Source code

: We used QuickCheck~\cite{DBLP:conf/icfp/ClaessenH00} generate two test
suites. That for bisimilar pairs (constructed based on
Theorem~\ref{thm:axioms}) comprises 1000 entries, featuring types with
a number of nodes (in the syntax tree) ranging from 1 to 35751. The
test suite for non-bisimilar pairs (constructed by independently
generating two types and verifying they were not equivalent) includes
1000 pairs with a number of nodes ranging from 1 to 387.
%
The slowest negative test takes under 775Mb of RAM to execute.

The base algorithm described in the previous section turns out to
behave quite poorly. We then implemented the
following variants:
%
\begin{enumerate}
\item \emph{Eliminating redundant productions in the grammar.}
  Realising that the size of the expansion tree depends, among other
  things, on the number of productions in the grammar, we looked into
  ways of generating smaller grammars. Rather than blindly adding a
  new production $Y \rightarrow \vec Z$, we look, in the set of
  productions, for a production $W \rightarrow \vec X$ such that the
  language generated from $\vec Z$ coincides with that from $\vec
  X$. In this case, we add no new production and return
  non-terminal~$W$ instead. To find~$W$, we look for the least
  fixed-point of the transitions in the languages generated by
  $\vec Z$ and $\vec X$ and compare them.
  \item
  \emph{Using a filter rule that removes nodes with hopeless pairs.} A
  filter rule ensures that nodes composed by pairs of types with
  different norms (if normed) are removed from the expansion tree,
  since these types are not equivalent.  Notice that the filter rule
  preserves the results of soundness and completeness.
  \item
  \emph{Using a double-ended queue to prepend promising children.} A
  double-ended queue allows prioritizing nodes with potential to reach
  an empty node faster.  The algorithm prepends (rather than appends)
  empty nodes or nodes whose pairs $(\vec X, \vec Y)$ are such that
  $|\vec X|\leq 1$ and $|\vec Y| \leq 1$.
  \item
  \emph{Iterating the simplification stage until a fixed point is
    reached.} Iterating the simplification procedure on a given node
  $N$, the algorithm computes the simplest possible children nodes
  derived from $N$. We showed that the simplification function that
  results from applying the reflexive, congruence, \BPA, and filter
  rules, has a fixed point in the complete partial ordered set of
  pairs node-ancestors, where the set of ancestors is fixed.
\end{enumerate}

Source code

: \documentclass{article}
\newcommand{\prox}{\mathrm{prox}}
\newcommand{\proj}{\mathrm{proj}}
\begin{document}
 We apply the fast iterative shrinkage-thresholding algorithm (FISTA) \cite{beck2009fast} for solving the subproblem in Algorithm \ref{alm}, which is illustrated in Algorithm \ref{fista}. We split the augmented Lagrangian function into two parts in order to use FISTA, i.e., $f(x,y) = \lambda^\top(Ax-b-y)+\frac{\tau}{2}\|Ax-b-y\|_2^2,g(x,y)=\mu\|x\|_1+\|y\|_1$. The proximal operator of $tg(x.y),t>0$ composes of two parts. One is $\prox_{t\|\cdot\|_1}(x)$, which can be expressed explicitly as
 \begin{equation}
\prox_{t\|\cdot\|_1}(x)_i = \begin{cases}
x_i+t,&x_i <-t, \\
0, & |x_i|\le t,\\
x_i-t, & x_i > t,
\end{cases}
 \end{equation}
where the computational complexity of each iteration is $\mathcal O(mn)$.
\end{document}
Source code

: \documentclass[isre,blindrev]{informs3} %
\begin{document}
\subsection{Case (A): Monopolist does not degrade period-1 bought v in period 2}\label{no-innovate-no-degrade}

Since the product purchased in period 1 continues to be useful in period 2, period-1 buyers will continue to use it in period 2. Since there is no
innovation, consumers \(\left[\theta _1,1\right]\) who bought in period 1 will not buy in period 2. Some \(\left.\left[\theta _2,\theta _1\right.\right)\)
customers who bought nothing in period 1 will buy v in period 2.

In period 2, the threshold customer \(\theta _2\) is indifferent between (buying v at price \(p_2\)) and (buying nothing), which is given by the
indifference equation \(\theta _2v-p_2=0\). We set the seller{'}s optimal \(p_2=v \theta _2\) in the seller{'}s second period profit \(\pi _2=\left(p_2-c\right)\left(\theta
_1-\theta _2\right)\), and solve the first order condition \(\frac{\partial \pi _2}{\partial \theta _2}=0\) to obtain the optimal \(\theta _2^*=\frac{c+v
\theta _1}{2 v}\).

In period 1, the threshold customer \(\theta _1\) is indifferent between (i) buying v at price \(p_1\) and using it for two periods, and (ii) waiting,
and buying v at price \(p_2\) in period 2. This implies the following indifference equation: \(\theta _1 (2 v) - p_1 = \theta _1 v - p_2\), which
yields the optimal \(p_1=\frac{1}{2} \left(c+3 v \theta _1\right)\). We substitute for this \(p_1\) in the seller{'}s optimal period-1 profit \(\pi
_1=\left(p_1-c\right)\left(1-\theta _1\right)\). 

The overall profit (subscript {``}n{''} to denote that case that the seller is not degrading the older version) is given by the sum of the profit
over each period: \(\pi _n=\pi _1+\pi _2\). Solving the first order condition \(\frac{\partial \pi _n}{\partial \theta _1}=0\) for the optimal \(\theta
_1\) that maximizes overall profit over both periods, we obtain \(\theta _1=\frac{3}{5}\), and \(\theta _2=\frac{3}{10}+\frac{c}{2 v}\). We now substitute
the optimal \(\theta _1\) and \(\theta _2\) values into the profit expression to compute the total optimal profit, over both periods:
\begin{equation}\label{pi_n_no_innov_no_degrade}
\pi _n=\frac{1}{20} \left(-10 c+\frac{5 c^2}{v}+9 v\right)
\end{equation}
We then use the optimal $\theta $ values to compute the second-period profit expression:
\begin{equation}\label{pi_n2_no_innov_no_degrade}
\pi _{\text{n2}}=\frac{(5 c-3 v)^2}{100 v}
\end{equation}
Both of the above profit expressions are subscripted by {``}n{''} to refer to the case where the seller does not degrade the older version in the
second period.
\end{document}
_ _ _
* _ASSIGNMENT_
Take every line of the material that contains the word "queue", and copy it.

* _SOLUTION TO THE EXERCISE_
  \emph{Using a double-ended queue to prepend promising children.} A
  double-ended queue allows prioritizing nodes with potential to reach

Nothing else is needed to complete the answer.